The next film is similar to “Wildcat” in that it’s a human/animal story,
she says, but it takes places in South India. “You start the process looking to
explore one thing and it ends up shifting,” she says. “It’s a little hard to say
what it is at this early point.”
Lesh actually was born in Mumbai, India, and split time growing up there
with her mother, a cellist studying Indian classical music, and in Madison, Wisconsin, “the two most opposite places on Earth,” as she calls them. She
grew up loving wildlife and fondly remembers living on a college campus
near a national forest in India, where leopards would roam through at night
and monkeys played outside her windows. After her mother remarried and moved to Virginia, she attended VCU for painting and printmaking and
began interning over the summers with the U.S. Fish and Wildlife Service
in Maine, where she discovered filmmaking. She taught herself how to edit
on YouTube while living in a remote cabin in Northern Maine, she says.
Frost’s interests were similar to hers, but he had been busy working as a
freelance photographer for National Geographic. Even with his ability to
post to Nat Geo’s Instagram account (and its 300 million followers), he realized that still photography was losing its power to bring about change as magazine and newspapers began folding or having lower readerships. He was influenced
by the popular 2013 documentary about captive orcas, “Blackfish,” which had
quickly brought “the multi-billion dollar corporation Sea World to its knees,”
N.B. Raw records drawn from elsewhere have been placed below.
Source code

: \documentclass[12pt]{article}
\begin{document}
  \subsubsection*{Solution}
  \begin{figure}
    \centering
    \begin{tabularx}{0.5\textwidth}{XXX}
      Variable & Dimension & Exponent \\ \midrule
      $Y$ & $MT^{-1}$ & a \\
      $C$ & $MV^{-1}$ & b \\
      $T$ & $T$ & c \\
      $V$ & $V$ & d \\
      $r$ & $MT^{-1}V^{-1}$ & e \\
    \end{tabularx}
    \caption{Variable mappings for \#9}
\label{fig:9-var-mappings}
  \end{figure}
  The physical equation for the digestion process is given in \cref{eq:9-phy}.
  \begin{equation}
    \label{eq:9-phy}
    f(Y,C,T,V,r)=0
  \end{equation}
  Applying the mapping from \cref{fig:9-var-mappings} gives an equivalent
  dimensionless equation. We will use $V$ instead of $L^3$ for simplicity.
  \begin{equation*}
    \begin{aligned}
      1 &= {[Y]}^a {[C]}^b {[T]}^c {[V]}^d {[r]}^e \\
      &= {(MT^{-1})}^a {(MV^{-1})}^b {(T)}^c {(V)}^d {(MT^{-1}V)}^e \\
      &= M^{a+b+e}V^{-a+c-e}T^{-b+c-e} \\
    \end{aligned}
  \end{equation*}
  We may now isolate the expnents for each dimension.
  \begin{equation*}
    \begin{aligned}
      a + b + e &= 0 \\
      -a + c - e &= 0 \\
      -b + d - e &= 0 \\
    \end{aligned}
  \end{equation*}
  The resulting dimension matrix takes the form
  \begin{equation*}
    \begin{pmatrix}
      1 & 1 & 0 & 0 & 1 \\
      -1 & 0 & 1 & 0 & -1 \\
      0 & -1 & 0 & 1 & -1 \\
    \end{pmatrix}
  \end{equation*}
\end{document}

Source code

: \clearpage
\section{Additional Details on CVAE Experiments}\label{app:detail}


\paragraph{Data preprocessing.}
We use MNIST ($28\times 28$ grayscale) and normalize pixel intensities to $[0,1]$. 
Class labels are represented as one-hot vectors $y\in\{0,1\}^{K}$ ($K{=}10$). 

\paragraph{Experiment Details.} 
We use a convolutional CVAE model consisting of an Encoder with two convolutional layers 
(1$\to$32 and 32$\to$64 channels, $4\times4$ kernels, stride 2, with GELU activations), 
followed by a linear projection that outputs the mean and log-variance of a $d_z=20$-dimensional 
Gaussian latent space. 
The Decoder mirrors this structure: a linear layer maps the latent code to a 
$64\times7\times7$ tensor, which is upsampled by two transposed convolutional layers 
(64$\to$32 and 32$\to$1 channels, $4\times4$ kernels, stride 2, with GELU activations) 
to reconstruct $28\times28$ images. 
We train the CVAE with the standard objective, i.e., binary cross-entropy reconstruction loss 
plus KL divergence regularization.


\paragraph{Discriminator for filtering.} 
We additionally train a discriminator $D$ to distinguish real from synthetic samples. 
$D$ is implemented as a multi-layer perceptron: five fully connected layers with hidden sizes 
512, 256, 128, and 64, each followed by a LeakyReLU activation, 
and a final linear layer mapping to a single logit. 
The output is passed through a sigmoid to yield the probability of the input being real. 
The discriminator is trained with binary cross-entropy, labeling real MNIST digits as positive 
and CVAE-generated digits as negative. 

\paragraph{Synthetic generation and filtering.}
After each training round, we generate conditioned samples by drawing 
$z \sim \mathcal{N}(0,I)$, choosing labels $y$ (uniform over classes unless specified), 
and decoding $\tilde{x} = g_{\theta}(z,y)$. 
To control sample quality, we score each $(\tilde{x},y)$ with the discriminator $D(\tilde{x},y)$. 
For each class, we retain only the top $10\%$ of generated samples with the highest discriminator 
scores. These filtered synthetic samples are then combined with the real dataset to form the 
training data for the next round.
he recalls. Frost would run into Lesh at an environmental film festival in London in 2015 and they soon began dating – the rest is history.
Talk with them and you realize that both artists share a passion to see more documentaries made exploring the connection between nature and human health – films that could help change, or slow down, humankind’s current destructive course. “There are seven or eight major [U.S] film festivals and they have almost no films [about] what’s happening to the planet,” Frost says. “The biggest issue is there’s not enough people making those films. Social issues films tend to be the most popular.”
But these are two filmmakers who believe environmental advocacy is social justice work – it’s all connected.
“We’re trying to find creative ways to reconnect and inspire the protection of the planet,” Lesh explains. “When you’re fighting for the planet, you’re fighting all the systems in place that are dismantling a healthy planet,
including capitalism, racism, the patriarchy … so many things.”